▶ **RAW DATA**:
▽

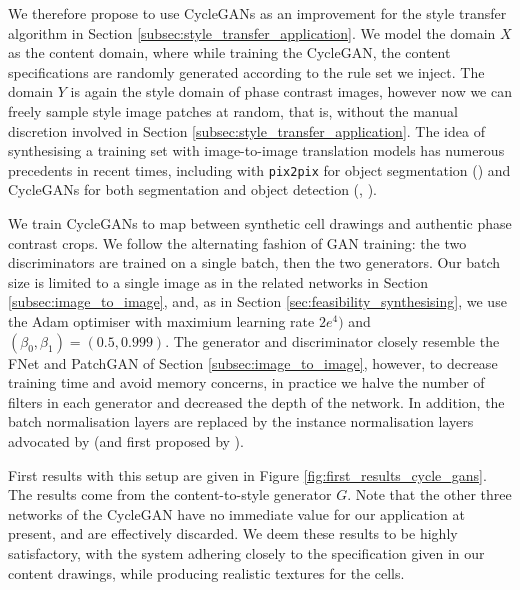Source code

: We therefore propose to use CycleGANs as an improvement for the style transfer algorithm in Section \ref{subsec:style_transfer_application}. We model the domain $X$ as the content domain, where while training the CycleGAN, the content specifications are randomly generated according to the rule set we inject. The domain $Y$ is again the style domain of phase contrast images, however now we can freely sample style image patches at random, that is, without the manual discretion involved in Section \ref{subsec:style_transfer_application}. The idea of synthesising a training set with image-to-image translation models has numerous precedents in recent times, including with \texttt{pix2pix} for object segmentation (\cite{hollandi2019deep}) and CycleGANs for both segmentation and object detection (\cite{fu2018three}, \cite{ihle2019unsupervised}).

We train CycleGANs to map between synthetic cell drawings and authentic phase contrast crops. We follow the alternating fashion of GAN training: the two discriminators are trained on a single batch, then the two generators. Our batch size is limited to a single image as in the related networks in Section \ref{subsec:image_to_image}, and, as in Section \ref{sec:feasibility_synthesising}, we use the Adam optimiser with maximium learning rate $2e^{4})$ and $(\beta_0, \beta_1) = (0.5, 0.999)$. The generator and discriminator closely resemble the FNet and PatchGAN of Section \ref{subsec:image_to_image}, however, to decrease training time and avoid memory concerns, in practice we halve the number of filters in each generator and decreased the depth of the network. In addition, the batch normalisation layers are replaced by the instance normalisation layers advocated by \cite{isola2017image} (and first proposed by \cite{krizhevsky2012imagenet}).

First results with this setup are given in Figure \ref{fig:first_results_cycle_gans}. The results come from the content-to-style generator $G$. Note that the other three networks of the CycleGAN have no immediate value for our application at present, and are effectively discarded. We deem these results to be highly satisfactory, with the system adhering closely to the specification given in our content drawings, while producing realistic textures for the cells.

△
▽

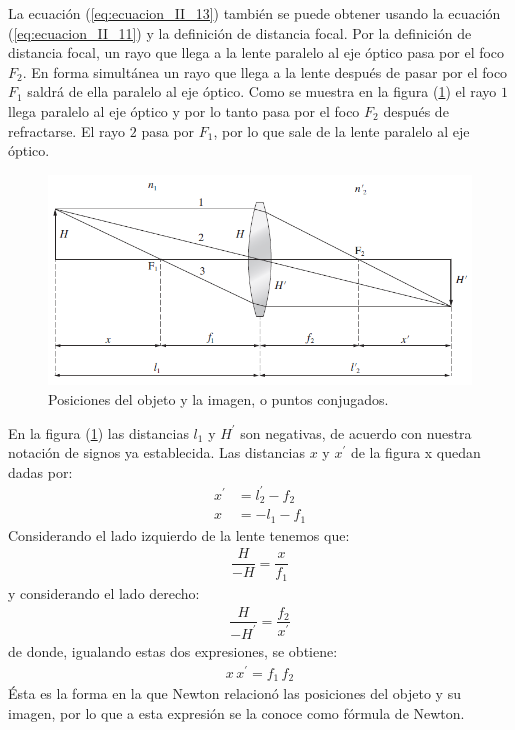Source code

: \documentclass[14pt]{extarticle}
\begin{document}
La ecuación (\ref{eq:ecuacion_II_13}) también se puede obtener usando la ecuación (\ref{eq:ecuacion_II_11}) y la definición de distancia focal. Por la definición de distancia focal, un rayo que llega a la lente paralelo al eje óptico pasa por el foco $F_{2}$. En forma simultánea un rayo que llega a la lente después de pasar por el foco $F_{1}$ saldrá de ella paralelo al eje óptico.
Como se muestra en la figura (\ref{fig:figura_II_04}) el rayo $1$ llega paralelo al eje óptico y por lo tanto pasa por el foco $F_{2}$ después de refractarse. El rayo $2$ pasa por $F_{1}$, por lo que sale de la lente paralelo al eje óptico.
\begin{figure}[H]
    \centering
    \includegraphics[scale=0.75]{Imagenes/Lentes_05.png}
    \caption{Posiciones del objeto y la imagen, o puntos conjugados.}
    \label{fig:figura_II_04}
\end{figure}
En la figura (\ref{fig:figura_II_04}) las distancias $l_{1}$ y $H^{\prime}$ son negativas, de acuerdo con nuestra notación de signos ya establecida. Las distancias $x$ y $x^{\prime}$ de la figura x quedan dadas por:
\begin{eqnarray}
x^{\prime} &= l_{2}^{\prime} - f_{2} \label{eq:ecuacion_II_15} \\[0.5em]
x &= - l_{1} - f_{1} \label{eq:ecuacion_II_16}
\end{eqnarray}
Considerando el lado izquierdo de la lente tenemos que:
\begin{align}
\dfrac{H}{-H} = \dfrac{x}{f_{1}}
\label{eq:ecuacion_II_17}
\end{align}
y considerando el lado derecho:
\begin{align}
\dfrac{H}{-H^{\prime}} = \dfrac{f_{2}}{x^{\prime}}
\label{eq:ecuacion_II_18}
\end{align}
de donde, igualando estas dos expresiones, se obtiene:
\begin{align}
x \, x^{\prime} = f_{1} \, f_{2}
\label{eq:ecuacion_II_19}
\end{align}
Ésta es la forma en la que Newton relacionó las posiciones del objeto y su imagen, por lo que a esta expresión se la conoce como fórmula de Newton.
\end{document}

△
▽

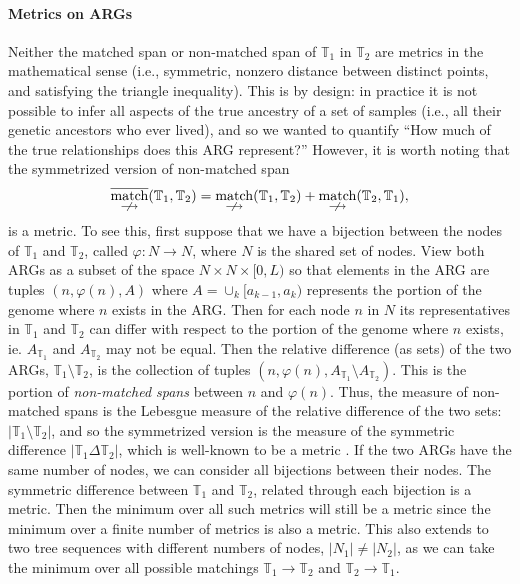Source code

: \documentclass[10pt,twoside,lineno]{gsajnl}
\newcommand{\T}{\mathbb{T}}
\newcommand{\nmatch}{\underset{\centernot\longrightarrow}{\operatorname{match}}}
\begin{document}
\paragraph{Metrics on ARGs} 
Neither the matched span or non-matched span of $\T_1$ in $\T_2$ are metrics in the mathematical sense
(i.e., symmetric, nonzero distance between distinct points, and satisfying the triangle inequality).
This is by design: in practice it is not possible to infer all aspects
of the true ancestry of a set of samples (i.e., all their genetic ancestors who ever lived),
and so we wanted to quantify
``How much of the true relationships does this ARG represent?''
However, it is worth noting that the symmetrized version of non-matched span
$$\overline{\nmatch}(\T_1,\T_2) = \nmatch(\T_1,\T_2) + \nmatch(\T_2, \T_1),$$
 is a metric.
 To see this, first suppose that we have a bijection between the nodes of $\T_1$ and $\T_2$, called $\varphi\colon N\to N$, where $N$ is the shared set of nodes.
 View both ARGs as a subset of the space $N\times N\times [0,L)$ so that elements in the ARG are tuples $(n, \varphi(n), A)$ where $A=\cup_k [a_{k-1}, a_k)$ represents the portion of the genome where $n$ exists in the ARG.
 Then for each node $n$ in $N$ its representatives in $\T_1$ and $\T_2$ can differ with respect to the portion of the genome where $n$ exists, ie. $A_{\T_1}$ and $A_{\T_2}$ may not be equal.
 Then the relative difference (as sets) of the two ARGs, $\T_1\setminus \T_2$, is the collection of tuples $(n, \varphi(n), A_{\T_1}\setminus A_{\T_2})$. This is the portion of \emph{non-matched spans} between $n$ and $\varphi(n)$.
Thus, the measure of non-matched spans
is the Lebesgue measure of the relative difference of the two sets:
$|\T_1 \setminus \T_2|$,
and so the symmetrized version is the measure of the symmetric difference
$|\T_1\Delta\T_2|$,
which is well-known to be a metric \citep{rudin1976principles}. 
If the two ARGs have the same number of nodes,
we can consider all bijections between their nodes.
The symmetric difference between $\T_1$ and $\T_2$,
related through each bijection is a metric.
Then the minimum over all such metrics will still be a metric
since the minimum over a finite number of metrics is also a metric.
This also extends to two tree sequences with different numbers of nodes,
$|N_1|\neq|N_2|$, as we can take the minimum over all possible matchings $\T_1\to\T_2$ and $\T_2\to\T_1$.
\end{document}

△

In the data above, find the line that contains "Then the minimum" and the line that contains "This also extends". Repeat exactly those lines and every line between them, and only those.

▶ **ANSWER SPACE**:
Then the minimum over all such metrics will still be a metric
since the minimum over a finite number of metrics is also a metric.
This also extends to two tree sequences with different numbers of nodes,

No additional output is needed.